Afghanistan. The situation is deteriorating. The Taliban is resurgent; Al Qaeda’s presence is rising. The Center for American Progress convened a group of experts from the Pentagon, White House, State Department, and USAID. The Task: to engage in a simulation exercise on Afghanistan. The goal: to rethink the United States approach to foreign policy.

Ashraf Ghani (Chairman, Institute of State Effectiveness): A simulation can give us a learning environment about working together and being able to create the instruments that could marshal various aspects of US national power and translate it into the doctrine of smart power.
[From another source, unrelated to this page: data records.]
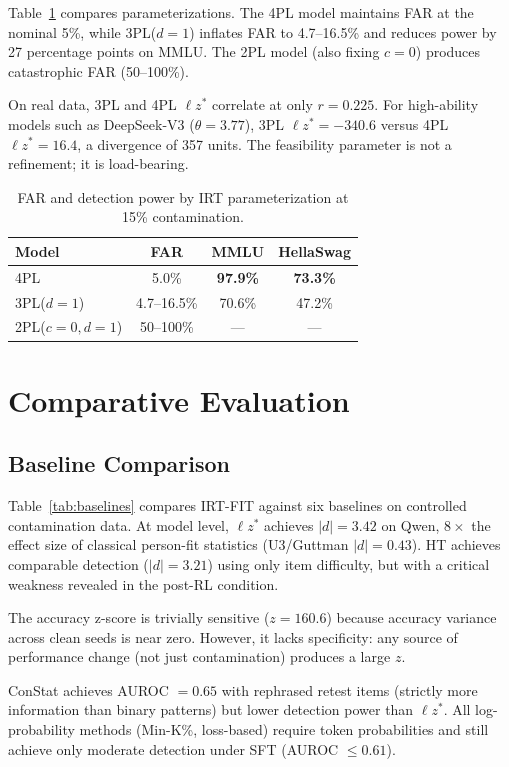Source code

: \documentclass[11pt,a4paper]{article}
\newcommand{\lzstar}{$\ell z^*$}
\begin{document}
Table~\ref{tab:ablation} compares parameterizations. The 4PL model maintains FAR at the nominal 5\%, while 3PL($d{=}1$) inflates FAR to 4.7--16.5\% and reduces power by 27 percentage points on MMLU. The 2PL model (also fixing $c{=}0$) produces catastrophic FAR (50--100\%).

On real data, 3PL and 4PL $\ell z^*$ correlate at only $r=0.225$. For high-ability models such as DeepSeek-V3 ($\theta=3.77$), 3PL $\ell z^* = -340.6$ versus 4PL $\ell z^* = 16.4$, a divergence of 357 units. The feasibility parameter is not a refinement; it is load-bearing.

\begin{table}[t]
\centering
\caption{FAR and detection power by IRT parameterization at 15\% contamination.}
\label{tab:ablation}
\small
\begin{tabular}{lccc}
\toprule
Model & FAR & MMLU & HellaSwag \\
\midrule
4PL & 5.0\% & \textbf{97.9\%} & \textbf{73.3\%} \\
3PL($d{=}1$) & 4.7--16.5\% & 70.6\% & 47.2\% \\
2PL($c{=}0,d{=}1$) & 50--100\% & --- & --- \\
\bottomrule
\end{tabular}
\end{table}

\section{Comparative Evaluation}\label{sec:baselines}

\subsection{Baseline Comparison}

Table~\ref{tab:baselines} compares IRT-FIT against six baselines on controlled contamination data. At model level, \lzstar{} achieves $|d|=3.42$ on Qwen, $8\times$ the effect size of classical person-fit statistics (U3/Guttman $|d|=0.43$). HT achieves comparable detection ($|d|=3.21$) using only item difficulty, but with a critical weakness revealed in the post-RL condition.

The accuracy z-score is trivially sensitive ($z=160.6$) because accuracy variance across clean seeds is near zero. However, it lacks specificity: any source of performance change (not just contamination) produces a large $z$.

ConStat achieves AUROC $=0.65$ with rephrased retest items (strictly more information than binary patterns) but lower detection power than \lzstar{}. All log-probability methods (Min-K\%, loss-based) require token probabilities and still achieve only moderate detection under SFT (AUROC $\leq 0.61$).
\end{document}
President Barack Obama: I am absolutely convinced that you cannot solve the problem of Afghanistan, the Taliban, the spread of extremism solely through military means. We’re going to have to use diplomacy; we’re going to have to use development.

Patrick Cronin (Director, Institute of National Strategic Studies): The three D’s, that’s short hand for a whole of government approach that combines defense, the security element, it involves diplomacy, that’s your foreign policy, and development, that’s your economic program. If you don’t have a whole government approach toward stabilizing a war torn country then its going to be very hard to succeed in the long term.

“Afghanistan has been known over the years as the graveyard of empires. We cannot take that history lightly.” —General David Petraeus

Clare Lockhart (Executive Director, Institute of State Effectiveness): In a space of two days we’re trying to cram a policy debate that would have happened over a year, or two years, in normal circumstances, or in ideal circumstances, but actually such is the enormity of the challenge of the moment is that senior policies are going to have to make.

Mike Waltz: We’re working on a time line that the insurgents and the Taliban and their allies are trying to drive and accelerate, wear the west down, and wear the Afghan government down and essentially out last us.

Vikram Singh, Senior Fellow (Center for New American Security): Afghanistan is probably at its tipping point today. It’s likely that by the end of the year we may have lost the battle for Afghanistan. We certainly won’t have won it, but we may have lost it.

“It’s going to be a long, difficult struggle. In my view, its going to be much tougher than Iraq.” —Richard Holbrooke, U.S. Special Envoy to Pakistan and Afghanistan

J Alexander Thier (Senior Rule of Law Adviser, United States Institutes for Peace): We haven’t had the diplomacy on the ground in order to be able to tackle the challenges, particularly the challenges between Afghanistan and its neighbors.

Karin von Hippel (Co-Director, CSIS Post-Conflict Reconstruction Project): Simulations are really important because on the civilian side we do not plan enough in advance. We don’t test different scenarios out as much as we should. So we really need to improve our ability to anticipate, plan for, and really manage these types of operations and we’re so far from where we should be.

Eythan Sontag (Foreign Affairs Officer, Office of the Coordinator for Reconstruction and Stabilization): Perhaps now with a new administration we’ll be able to reprioritize the civilian efforts to focus on things like governance, rule of law, and economic and social development.

Clare Lockhart (Executive Director, Institute of State Effectiveness): Most Afghans just want ordinary lives and we need to find as many mechanisms to make sure that we deliver on that. They want good governance, law, order, justice and we haven’t yet put enough focus on how to make those institutions work.

Dr. Reuben Brigety (Director, Sustainable Security Program Center for American Progress): The purpose of this simulation is to help us to understand what fundamental improvements we might get if were able to do things differently in Afghanistan. And I think we’ve been able to do that with a fantastic group of experts that will help us to see things much more clearly to change our policies in Afghanistan.